:: ACTIVITY ::
Report every line below that carries the word "file".

:: SOURCE MATERIAL ::

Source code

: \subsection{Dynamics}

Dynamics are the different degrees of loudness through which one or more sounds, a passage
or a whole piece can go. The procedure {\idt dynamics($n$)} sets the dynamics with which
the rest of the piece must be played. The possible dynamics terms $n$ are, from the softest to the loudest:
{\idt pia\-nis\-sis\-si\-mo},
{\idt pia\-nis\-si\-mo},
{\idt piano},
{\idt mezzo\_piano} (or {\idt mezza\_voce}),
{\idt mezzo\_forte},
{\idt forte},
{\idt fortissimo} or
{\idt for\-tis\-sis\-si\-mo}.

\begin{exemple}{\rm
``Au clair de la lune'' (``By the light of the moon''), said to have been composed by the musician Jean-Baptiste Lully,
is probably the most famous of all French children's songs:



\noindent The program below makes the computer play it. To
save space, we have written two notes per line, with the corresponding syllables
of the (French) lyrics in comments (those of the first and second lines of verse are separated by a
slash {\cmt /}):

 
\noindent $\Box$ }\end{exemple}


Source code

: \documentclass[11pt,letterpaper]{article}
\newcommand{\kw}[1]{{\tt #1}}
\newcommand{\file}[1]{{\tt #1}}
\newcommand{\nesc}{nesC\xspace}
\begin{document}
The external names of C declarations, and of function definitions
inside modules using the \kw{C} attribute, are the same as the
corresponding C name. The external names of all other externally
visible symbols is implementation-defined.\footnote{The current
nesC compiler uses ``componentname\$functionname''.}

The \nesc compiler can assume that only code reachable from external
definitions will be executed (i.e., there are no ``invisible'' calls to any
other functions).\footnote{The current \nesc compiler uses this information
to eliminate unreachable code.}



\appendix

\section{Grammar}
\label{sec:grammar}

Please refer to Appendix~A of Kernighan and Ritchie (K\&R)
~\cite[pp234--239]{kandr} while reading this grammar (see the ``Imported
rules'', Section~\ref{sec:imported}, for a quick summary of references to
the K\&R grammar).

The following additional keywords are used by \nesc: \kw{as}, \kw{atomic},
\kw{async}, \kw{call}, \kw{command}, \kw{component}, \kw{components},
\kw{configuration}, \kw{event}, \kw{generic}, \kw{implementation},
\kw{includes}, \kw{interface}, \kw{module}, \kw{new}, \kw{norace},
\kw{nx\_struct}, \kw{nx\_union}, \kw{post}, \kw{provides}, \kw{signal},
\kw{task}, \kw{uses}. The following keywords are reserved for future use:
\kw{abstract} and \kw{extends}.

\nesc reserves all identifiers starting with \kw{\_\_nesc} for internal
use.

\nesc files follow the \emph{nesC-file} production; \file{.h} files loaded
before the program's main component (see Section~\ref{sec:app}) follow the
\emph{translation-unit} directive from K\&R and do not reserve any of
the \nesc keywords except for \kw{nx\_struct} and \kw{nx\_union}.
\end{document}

:: TASK RESPONSE ::
\newcommand{\file}[1]{{\tt #1}}
\nesc files follow the \emph{nesC-file} production; \file{.h} files loaded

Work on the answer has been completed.